“Young Frankenstein” comes alive this October when North Texas Performing Arts’ (NTPA) Repertory Theatre presents its production of the Broadway musical adaptation based on the hilarious Mel Brooks classic.
Starting October 6 and running through October 15, the show will be the latest helmed by recently hired NTPA Repertory Theatre Artistic Director Ashlee Elizabeth “Lizz” Bashore, who officially took on the role starting in April.
“When you look at (“Young Frankenstein”), it’s a comedy on the surface,” Bashore said of the famous parody of the story of “Frankenstein,” later noting that first and foremost, she hopes audiences “laugh their butts off” when they see the show.
More than that, however, she explained that a deeper look at the show reveals themes of acceptance regarding the monster that are firmly rooted in universal situations that each person can relate to.
“We’re using moments of reality that every single person, no matter what color, creed, race or religion, experiences so that we all have a common thread,” Bashore said, describing how the show looks at how the citizens of Transylvania have to learn to see past the monster’s differences in order to accept him.
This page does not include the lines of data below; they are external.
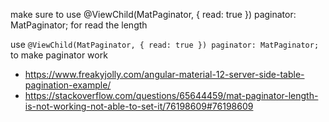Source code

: make sure to use @ViewChild(MatPaginator, { read: true }) paginator: MatPaginator;
for read the length

use `@ViewChild(MatPaginator, { read: true }) paginator: MatPaginator;` to make paginator work

- https://www.freakyjolly.com/angular-material-12-server-side-table-pagination-example/
- https://stackoverflow.com/questions/65644459/mat-paginator-length-is-not-working-not-able-to-set-it/76198609#76198609
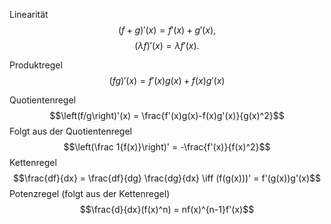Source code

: Linearität
$$(f+g)'(x) = f'(x)+g'(x),$$
$$(\lambda f)'(x) = \lambda f'(x).$$

Produktregel
$$(fg)'(x) = f'(x)g(x) + f(x)g'(x)$$

Quotientenregel
$$\left(f/g\right)'(x) = \frac{f'(x)g(x)-f(x)g'(x)}{g(x)^2}$$
Folgt aus der Quotientenregel
$$\left(\frac 1{f(x)}\right)' = -\frac{f'(x)}{f(x)^2}$$
Kettenregel
$$\frac{df}{dx} = \frac{df}{dg} \frac{dg}{dx} \iff (f(g(x)))' = f'(g(x))g'(x)$$
Potenzregel (folgt aus der Kettenregel)
$$\frac{d}{dx}(f(x)^n) = nf(x)^{n-1}f'(x)$$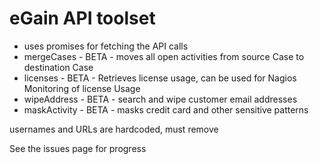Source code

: # eGain API toolset

* uses promises for fetching the API calls
* mergeCases - BETA - moves all open activities from source Case to destination Case
* licenses - BETA - Retrieves license usage, can be used for Nagios Monitoring of license Usage
* wipeAddress - BETA - search and wipe customer email addresses 
* maskActivity - BETA - masks credit card and other sensitive patterns 

usernames and URLs are hardcoded, must remove

See the issues page for progress 
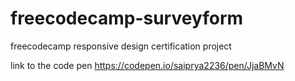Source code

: # freecodecamp-surveyform
freecodecamp responsive design certification project

link to the code pen 
https://codepen.io/saiprya2236/pen/JjaBMvN
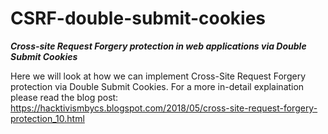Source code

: # CSRF-double-submit-cookies
*******Cross-site Request Forgery protection in web applications via Double Submit Cookies*******

Here we will look at how we can implement Cross-Site Request Forgery protection via Double Submit Cookies. For a more in-detail explaination please read the blog post: https://hacktivismbycs.blogspot.com/2018/05/cross-site-request-forgery-protection_10.html
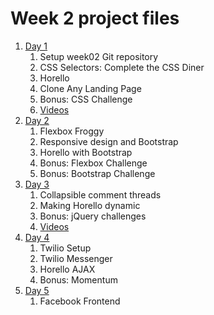 # Week 2 project files

1. [Day 1](day1/README.md)
    1. Setup week02 Git repository
    1. CSS Selectors: Complete the CSS Diner
    1. Horello
    1. Clone Any Landing Page
    1. Bonus: CSS Challenge
    1. [Videos](day1/Videos.md)
1. [Day 2](day2/README.md)
    1. Flexbox Froggy
    1. Responsive design and Bootstrap
    1. Horello with Bootstrap
    1. Bonus: Flexbox Challenge
    1. Bonus: Bootstrap Challenge
1. [Day 3](day3/README.md)
    1. Collapsible comment threads
    1. Making Horello dynamic
    1. Bonus: jQuery challenges
    1. [Videos](day3/Videos.md)
1. [Day 4](day4/README.md)
    1. Twilio Setup
    1. Twilio Messenger
    1. Horello AJAX
    1. Bonus: Momentum
1. [Day 5](day5/README.md)
    1. Facebook Frontend
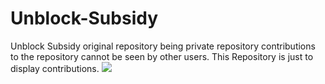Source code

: # Unblock-Subsidy
Unblock Subsidy original repository being private repository contributions to the repository cannot be seen by other users. This Repository is just to display contributions. 
![](https://drive.google.com/file/d/1UkgjdmhYEFzFvczL16cX4UBvjf7V8G3D/view?usp=sharing)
Those deeper themes within “Young Frankenstein” are the sort of themes that Bashore herself said inspired her to take on the role of artistic director for the company.
“I’m a classically theatrically trained actor myself and received my MFA in acting from SMU, and during all of that training…I really started to learn what theater could do and what it’s about: how we can move society forward, how we can have empathy for others, how we can sit in a room and laugh together and feel, and also have a good time,” Bashore said, adding that she took on the role to create a space where artists can have a voice while helping to “bridge a community gap” and teach others “we can all live in this together.”
“Young Frankenstein” is just the latest production in those efforts, as the NTPA Repertory Theatre produces six of its own shows each year.
Bashore explained that she’s worked with the show’s actors to help get them comfortable with performing the absurd comedy of “Young Frankenstein” in what she calls a “very collaborative” space. As a result, Bashore and the cast have found new spins and touches on certain scenes to help add to the timeless comedy “Young Frankenstein” is known for.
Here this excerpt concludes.